Items from a data source
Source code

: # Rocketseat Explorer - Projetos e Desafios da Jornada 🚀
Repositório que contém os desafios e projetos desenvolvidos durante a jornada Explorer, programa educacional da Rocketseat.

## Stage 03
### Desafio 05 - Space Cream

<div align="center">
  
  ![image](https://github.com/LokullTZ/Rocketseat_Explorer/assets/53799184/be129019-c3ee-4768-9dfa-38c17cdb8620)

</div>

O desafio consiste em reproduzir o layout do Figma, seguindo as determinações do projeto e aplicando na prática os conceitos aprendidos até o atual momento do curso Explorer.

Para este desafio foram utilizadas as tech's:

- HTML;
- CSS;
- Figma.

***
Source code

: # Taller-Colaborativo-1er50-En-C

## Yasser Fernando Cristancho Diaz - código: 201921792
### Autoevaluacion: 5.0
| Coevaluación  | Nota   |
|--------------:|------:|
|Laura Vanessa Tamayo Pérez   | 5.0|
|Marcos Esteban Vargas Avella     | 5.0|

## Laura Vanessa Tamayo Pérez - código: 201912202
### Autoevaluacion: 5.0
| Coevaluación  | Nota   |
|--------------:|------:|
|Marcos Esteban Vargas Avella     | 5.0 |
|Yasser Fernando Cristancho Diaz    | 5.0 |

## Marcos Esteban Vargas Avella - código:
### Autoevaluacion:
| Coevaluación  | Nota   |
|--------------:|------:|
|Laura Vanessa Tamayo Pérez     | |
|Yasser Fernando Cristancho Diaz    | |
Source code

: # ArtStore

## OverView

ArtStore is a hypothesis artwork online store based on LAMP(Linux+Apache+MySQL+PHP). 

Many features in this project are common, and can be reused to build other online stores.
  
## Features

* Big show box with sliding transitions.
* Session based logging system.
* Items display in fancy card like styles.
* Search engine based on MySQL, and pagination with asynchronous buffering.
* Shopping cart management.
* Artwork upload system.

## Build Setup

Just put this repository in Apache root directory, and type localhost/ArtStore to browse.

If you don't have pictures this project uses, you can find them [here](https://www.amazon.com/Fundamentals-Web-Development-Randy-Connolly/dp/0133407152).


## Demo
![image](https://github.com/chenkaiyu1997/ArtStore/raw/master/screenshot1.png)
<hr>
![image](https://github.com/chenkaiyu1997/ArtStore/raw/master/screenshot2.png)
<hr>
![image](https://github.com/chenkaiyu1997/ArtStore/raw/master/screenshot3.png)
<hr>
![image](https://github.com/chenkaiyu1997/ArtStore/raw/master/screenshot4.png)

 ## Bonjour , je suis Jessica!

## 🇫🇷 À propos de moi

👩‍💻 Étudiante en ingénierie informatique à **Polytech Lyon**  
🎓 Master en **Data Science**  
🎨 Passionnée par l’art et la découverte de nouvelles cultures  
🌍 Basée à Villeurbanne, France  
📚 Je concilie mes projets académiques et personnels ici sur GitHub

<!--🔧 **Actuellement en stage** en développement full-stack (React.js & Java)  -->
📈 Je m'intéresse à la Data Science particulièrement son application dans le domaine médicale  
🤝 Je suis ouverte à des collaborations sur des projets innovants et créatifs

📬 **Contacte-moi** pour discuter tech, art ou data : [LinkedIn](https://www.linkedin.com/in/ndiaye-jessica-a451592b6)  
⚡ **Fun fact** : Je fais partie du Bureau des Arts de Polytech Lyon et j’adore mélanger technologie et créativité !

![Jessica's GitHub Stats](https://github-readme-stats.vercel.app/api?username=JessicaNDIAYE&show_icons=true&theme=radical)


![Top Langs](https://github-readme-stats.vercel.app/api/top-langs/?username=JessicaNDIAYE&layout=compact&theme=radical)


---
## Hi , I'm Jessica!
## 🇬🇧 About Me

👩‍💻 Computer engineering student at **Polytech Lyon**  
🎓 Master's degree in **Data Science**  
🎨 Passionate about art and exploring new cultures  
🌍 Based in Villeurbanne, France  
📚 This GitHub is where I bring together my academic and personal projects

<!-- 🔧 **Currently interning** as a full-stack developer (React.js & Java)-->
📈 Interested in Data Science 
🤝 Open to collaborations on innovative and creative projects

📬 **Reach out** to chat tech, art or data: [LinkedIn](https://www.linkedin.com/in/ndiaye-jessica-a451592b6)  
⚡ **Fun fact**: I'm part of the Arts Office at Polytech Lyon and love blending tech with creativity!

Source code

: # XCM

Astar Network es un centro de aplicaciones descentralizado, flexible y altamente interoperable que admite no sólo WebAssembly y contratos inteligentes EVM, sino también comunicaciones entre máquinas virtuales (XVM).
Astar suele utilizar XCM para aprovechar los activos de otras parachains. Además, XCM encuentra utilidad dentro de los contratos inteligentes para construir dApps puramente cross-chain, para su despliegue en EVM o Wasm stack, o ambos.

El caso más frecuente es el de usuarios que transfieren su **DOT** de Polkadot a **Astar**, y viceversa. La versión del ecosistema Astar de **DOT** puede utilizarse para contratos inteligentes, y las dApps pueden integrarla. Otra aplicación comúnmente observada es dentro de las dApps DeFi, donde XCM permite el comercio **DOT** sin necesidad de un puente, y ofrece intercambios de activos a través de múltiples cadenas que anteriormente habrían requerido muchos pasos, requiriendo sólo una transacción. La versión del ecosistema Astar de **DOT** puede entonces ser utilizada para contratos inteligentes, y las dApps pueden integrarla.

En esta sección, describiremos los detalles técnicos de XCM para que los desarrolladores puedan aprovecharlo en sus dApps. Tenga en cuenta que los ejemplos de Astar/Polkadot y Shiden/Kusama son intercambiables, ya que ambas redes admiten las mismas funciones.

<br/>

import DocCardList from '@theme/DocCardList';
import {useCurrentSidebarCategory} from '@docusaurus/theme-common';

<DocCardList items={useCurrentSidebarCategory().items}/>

• Activity: Which lines of the data contain "Science"? Copy them all.

• Task answer:
🎓 Master en **Data Science**  
📈 Je m'intéresse à la Data Science particulièrement son application dans le domaine médicale  
🎓 Master's degree in **Data Science**  
📈 Interested in Data Science 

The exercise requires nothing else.